EXERCISE DETAILS:
Once the pictures are set aside, repeat all of the data below exactly.

STUDY MATERIAL:
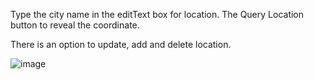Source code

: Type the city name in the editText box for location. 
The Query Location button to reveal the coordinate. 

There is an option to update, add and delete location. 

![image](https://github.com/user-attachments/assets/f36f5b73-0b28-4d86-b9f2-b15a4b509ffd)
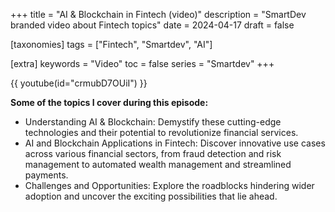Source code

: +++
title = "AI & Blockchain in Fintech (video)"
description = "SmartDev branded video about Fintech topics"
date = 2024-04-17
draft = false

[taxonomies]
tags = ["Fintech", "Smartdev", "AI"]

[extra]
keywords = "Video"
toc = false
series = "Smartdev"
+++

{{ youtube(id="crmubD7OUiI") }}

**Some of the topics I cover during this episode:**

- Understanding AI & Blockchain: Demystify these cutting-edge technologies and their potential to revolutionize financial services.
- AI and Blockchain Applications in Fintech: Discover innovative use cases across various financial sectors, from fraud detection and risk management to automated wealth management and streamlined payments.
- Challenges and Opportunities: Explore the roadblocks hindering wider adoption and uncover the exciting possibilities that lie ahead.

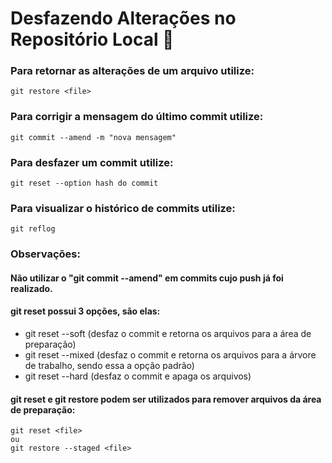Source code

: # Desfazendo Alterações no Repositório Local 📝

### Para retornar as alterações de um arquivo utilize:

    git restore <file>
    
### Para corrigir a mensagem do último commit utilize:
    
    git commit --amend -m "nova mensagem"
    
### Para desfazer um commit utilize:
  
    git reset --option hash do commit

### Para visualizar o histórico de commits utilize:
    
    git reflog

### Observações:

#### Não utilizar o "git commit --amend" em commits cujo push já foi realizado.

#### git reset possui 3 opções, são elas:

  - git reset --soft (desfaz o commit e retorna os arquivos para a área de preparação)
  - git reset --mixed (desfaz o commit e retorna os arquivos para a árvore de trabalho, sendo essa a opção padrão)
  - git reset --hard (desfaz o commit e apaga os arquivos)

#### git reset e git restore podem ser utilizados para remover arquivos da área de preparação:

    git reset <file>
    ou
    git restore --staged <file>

OUTPUT:
Source code

: Type the city name in the editText box for location. 
The Query Location button to reveal the coordinate. 

There is an option to update, add and delete location. 

![image](https://github.com/user-attachments/assets/f36f5b73-0b28-4d86-b9f2-b15a4b509ffd)
Source code

: +++
title = "AI & Blockchain in Fintech (video)"
description = "SmartDev branded video about Fintech topics"
date = 2024-04-17
draft = false

[taxonomies]
tags = ["Fintech", "Smartdev", "AI"]

[extra]
keywords = "Video"
toc = false
series = "Smartdev"
+++

{{ youtube(id="crmubD7OUiI") }}

**Some of the topics I cover during this episode:**

- Understanding AI & Blockchain: Demystify these cutting-edge technologies and their potential to revolutionize financial services.
- AI and Blockchain Applications in Fintech: Discover innovative use cases across various financial sectors, from fraud detection and risk management to automated wealth management and streamlined payments.
- Challenges and Opportunities: Explore the roadblocks hindering wider adoption and uncover the exciting possibilities that lie ahead.

Source code

: # Desfazendo Alterações no Repositório Local 📝

### Para retornar as alterações de um arquivo utilize:

    git restore <file>
    
### Para corrigir a mensagem do último commit utilize:
    
    git commit --amend -m "nova mensagem"
    
### Para desfazer um commit utilize:
  
    git reset --option hash do commit

### Para visualizar o histórico de commits utilize:
    
    git reflog

### Observações:

#### Não utilizar o "git commit --amend" em commits cujo push já foi realizado.

#### git reset possui 3 opções, são elas:

  - git reset --soft (desfaz o commit e retorna os arquivos para a área de preparação)
  - git reset --mixed (desfaz o commit e retorna os arquivos para a árvore de trabalho, sendo essa a opção padrão)
  - git reset --hard (desfaz o commit e apaga os arquivos)

#### git reset e git restore podem ser utilizados para remover arquivos da área de preparação:

    git reset <file>
    ou
    git restore --staged <file>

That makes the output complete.